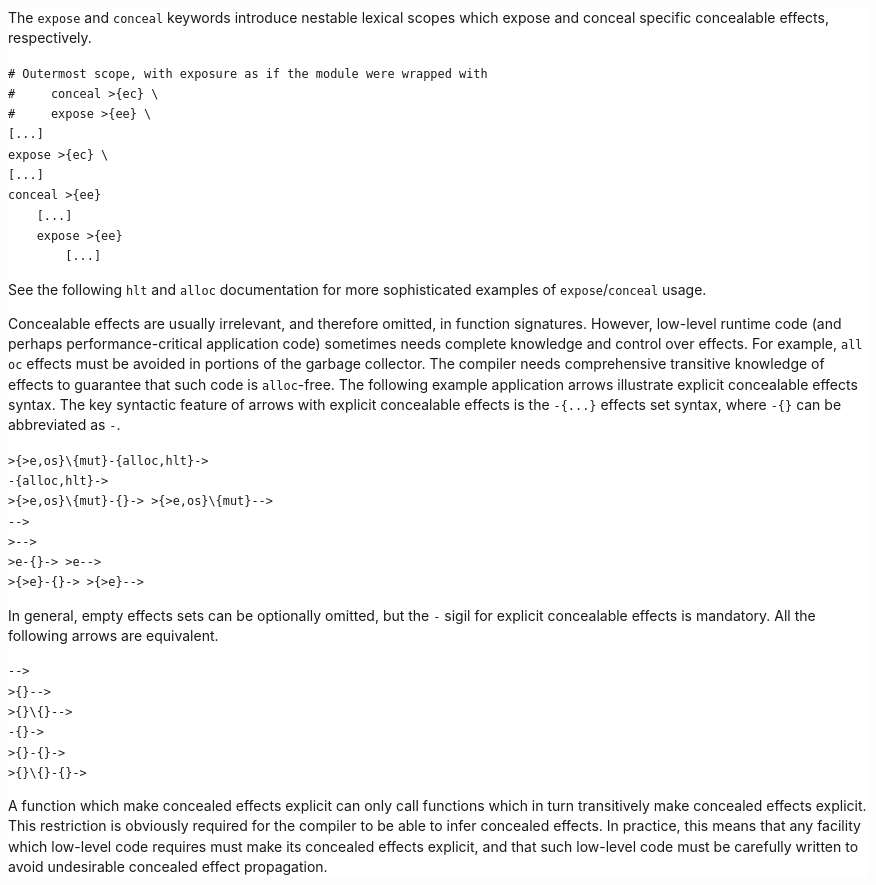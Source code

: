 The `expose` and `conceal` keywords introduce nestable lexical scopes which expose and conceal
specific concealable effects, respectively.

```hemlock
# Outermost scope, with exposure as if the module were wrapped with
#     conceal >{ec} \
#     expose >{ee} \
[...]
expose >{ec} \
[...]
conceal >{ee}
    [...]
    expose >{ee}
        [...]
```

See the following `hlt` and `alloc` documentation for more sophisticated examples of
`expose`/`conceal` usage.

Concealable effects are usually irrelevant, and therefore omitted, in function signatures. However,
low-level runtime code (and perhaps performance-critical application code) sometimes needs complete
knowledge and control over effects. For example, `alloc` effects must be avoided in portions of the
garbage collector. The compiler needs comprehensive transitive knowledge of effects to guarantee
that such code is `alloc`-free. The following example application arrows illustrate explicit
concealable effects syntax. The key syntactic feature of arrows with explicit concealable effects is
the `-{...}` effects set syntax, where `-{}` can be abbreviated as `-`.

```hemlock
>{>e,os}\{mut}-{alloc,hlt}->
-{alloc,hlt}->
>{>e,os}\{mut}-{}-> >{>e,os}\{mut}-->
-->
>-->
>e-{}-> >e-->
>{>e}-{}-> >{>e}-->
```

In general, empty effects sets can be optionally omitted, but the `-` sigil for explicit concealable
effects is mandatory. All the following arrows are equivalent.

```hemlock
-->
>{}-->
>{}\{}-->
-{}->
>{}-{}->
>{}\{}-{}->
```

A function which make concealed effects explicit can only call functions which in turn transitively
make concealed effects explicit. This restriction is obviously required for the compiler to be able
to infer concealed effects. In practice, this means that any facility which low-level code requires
must make its concealed effects explicit, and that such low-level code must be carefully written to
avoid undesirable concealed effect propagation.
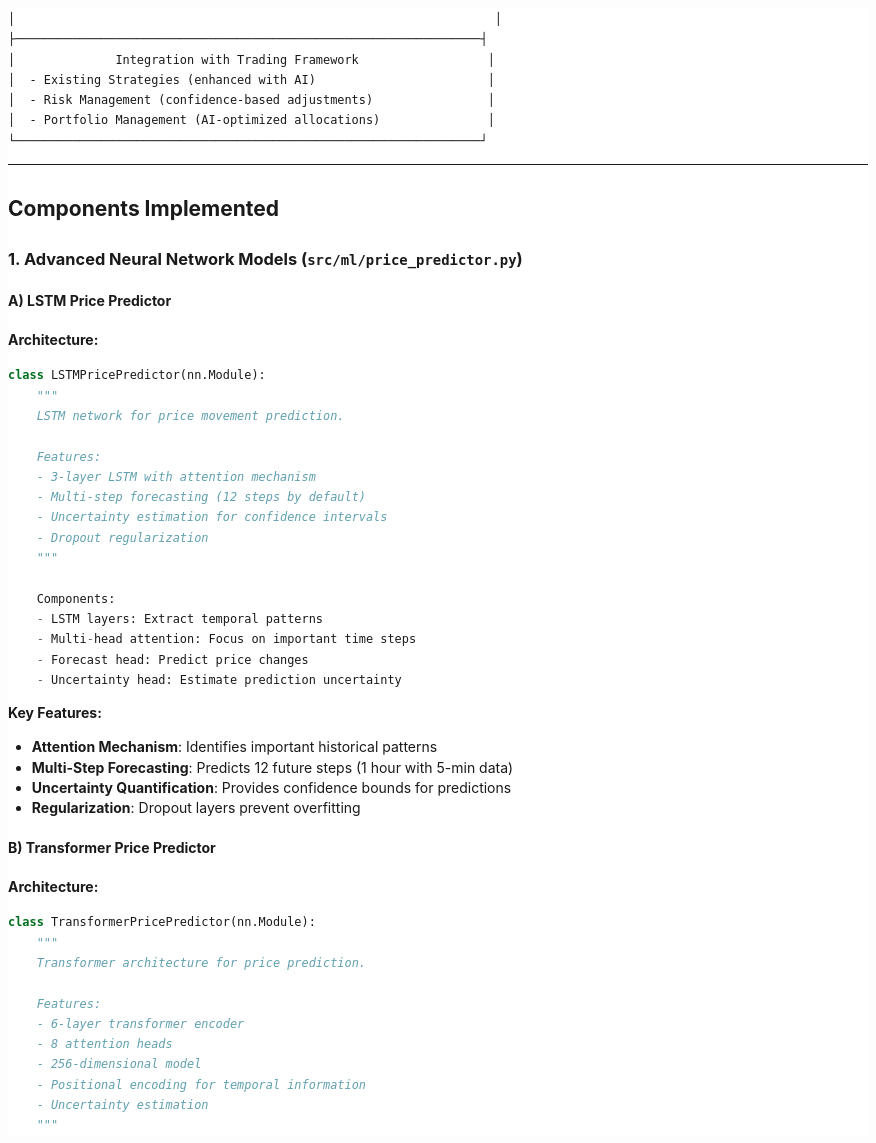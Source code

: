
```
│                                                                   │
├─────────────────────────────────────────────────────────────────┤
│              Integration with Trading Framework                  │
│  - Existing Strategies (enhanced with AI)                        │
│  - Risk Management (confidence-based adjustments)                │
│  - Portfolio Management (AI-optimized allocations)               │
└─────────────────────────────────────────────────────────────────┘
```

---

## Components Implemented

### 1. Advanced Neural Network Models (`src/ml/price_predictor.py`)

#### A) LSTM Price Predictor

**Architecture:**
```python
class LSTMPricePredictor(nn.Module):
    """
    LSTM network for price movement prediction.
    
    Features:
    - 3-layer LSTM with attention mechanism
    - Multi-step forecasting (12 steps by default)
    - Uncertainty estimation for confidence intervals
    - Dropout regularization
    """
    
    Components:
    - LSTM layers: Extract temporal patterns
    - Multi-head attention: Focus on important time steps
    - Forecast head: Predict price changes
    - Uncertainty head: Estimate prediction uncertainty
```

**Key Features:**
- **Attention Mechanism**: Identifies important historical patterns
- **Multi-Step Forecasting**: Predicts 12 future steps (1 hour with 5-min data)
- **Uncertainty Quantification**: Provides confidence bounds for predictions
- **Regularization**: Dropout layers prevent overfitting

#### B) Transformer Price Predictor

**Architecture:**
```python
class TransformerPricePredictor(nn.Module):
    """
    Transformer architecture for price prediction.
    
    Features:
    - 6-layer transformer encoder
    - 8 attention heads
    - 256-dimensional model
    - Positional encoding for temporal information
    - Uncertainty estimation
    """
```
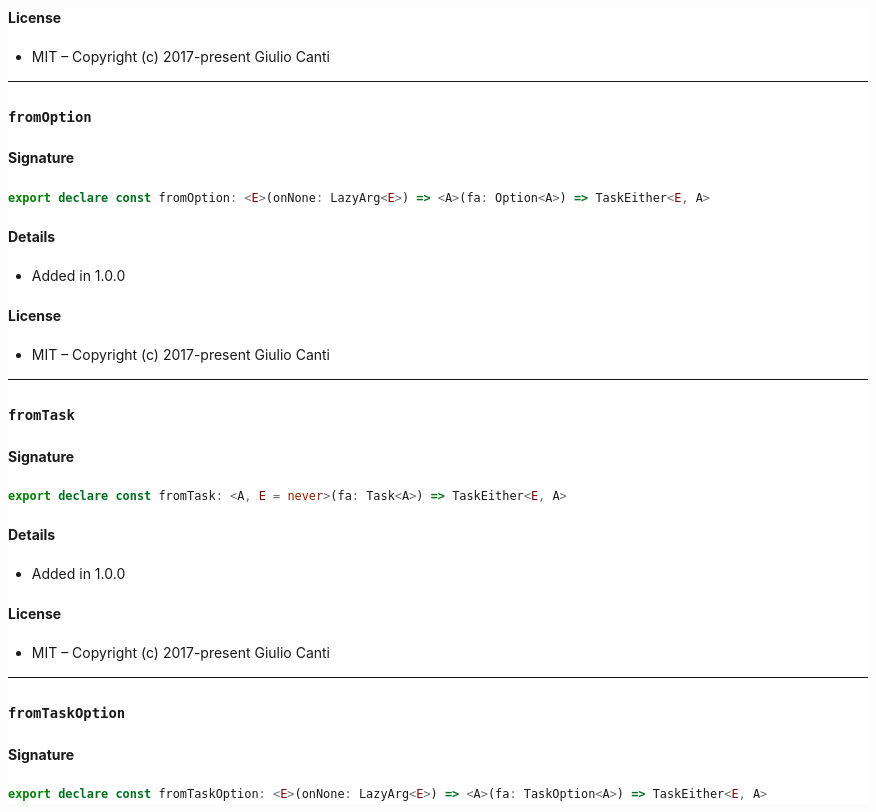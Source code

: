 
#### License

* MIT – Copyright (c) 2017-present Giulio Canti

---


### `fromOption`




#### Signature

```typescript
export declare const fromOption: <E>(onNone: LazyArg<E>) => <A>(fa: Option<A>) => TaskEither<E, A>
```

#### Details

* Added in 1.0.0


#### License

* MIT – Copyright (c) 2017-present Giulio Canti

---


### `fromTask`




#### Signature

```typescript
export declare const fromTask: <A, E = never>(fa: Task<A>) => TaskEither<E, A>
```

#### Details

* Added in 1.0.0


#### License

* MIT – Copyright (c) 2017-present Giulio Canti

---


### `fromTaskOption`




#### Signature

```typescript
export declare const fromTaskOption: <E>(onNone: LazyArg<E>) => <A>(fa: TaskOption<A>) => TaskEither<E, A>
```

========

• [PROBLEM DESCRIPTION]: Only the pictures are to be dropped; return everything else in the listing exactly.

• [WRITTEN SOLUTION]:
Source code

: The `expose` and `conceal` keywords introduce nestable lexical scopes which expose and conceal
specific concealable effects, respectively.

```hemlock
# Outermost scope, with exposure as if the module were wrapped with
#     conceal >{ec} \
#     expose >{ee} \
[...]
expose >{ec} \
[...]
conceal >{ee}
    [...]
    expose >{ee}
        [...]
```

See the following `hlt` and `alloc` documentation for more sophisticated examples of
`expose`/`conceal` usage.

Concealable effects are usually irrelevant, and therefore omitted, in function signatures. However,
low-level runtime code (and perhaps performance-critical application code) sometimes needs complete
knowledge and control over effects. For example, `alloc` effects must be avoided in portions of the
garbage collector. The compiler needs comprehensive transitive knowledge of effects to guarantee
that such code is `alloc`-free. The following example application arrows illustrate explicit
concealable effects syntax. The key syntactic feature of arrows with explicit concealable effects is
the `-{...}` effects set syntax, where `-{}` can be abbreviated as `-`.

```hemlock
>{>e,os}\{mut}-{alloc,hlt}->
-{alloc,hlt}->
>{>e,os}\{mut}-{}-> >{>e,os}\{mut}-->
-->
>-->
>e-{}-> >e-->
>{>e}-{}-> >{>e}-->
```

In general, empty effects sets can be optionally omitted, but the `-` sigil for explicit concealable
effects is mandatory. All the following arrows are equivalent.

```hemlock
-->
>{}-->
>{}\{}-->
-{}->
>{}-{}->
>{}\{}-{}->
```

A function which make concealed effects explicit can only call functions which in turn transitively
make concealed effects explicit. This restriction is obviously required for the compiler to be able
to infer concealed effects. In practice, this means that any facility which low-level code requires
must make its concealed effects explicit, and that such low-level code must be carefully written to
avoid undesirable concealed effect propagation.
Source code

:
```
│                                                                   │
├─────────────────────────────────────────────────────────────────┤
│              Integration with Trading Framework                  │
│  - Existing Strategies (enhanced with AI)                        │
│  - Risk Management (confidence-based adjustments)                │
│  - Portfolio Management (AI-optimized allocations)               │
└─────────────────────────────────────────────────────────────────┘
```

---

## Components Implemented

### 1. Advanced Neural Network Models (`src/ml/price_predictor.py`)

#### A) LSTM Price Predictor

**Architecture:**
```python
class LSTMPricePredictor(nn.Module):
    """
    LSTM network for price movement prediction.
    
    Features:
    - 3-layer LSTM with attention mechanism
    - Multi-step forecasting (12 steps by default)
    - Uncertainty estimation for confidence intervals
    - Dropout regularization
    """
    
    Components:
    - LSTM layers: Extract temporal patterns
    - Multi-head attention: Focus on important time steps
    - Forecast head: Predict price changes
    - Uncertainty head: Estimate prediction uncertainty
```

**Key Features:**
- **Attention Mechanism**: Identifies important historical patterns
- **Multi-Step Forecasting**: Predicts 12 future steps (1 hour with 5-min data)
- **Uncertainty Quantification**: Provides confidence bounds for predictions
- **Regularization**: Dropout layers prevent overfitting

#### B) Transformer Price Predictor

**Architecture:**
```python
class TransformerPricePredictor(nn.Module):
    """
    Transformer architecture for price prediction.
    
    Features:
    - 6-layer transformer encoder
    - 8 attention heads
    - 256-dimensional model
    - Positional encoding for temporal information
    - Uncertainty estimation
    """
```
Source code

: 
#### License

* MIT – Copyright (c) 2017-present Giulio Canti

---


### `fromOption`




#### Signature

```typescript
export declare const fromOption: <E>(onNone: LazyArg<E>) => <A>(fa: Option<A>) => TaskEither<E, A>
```

#### Details

* Added in 1.0.0


#### License

* MIT – Copyright (c) 2017-present Giulio Canti

---


### `fromTask`




#### Signature

```typescript
export declare const fromTask: <A, E = never>(fa: Task<A>) => TaskEither<E, A>
```

#### Details

* Added in 1.0.0


#### License

* MIT – Copyright (c) 2017-present Giulio Canti

---


### `fromTaskOption`




#### Signature

```typescript
export declare const fromTaskOption: <E>(onNone: LazyArg<E>) => <A>(fa: TaskOption<A>) => TaskEither<E, A>
```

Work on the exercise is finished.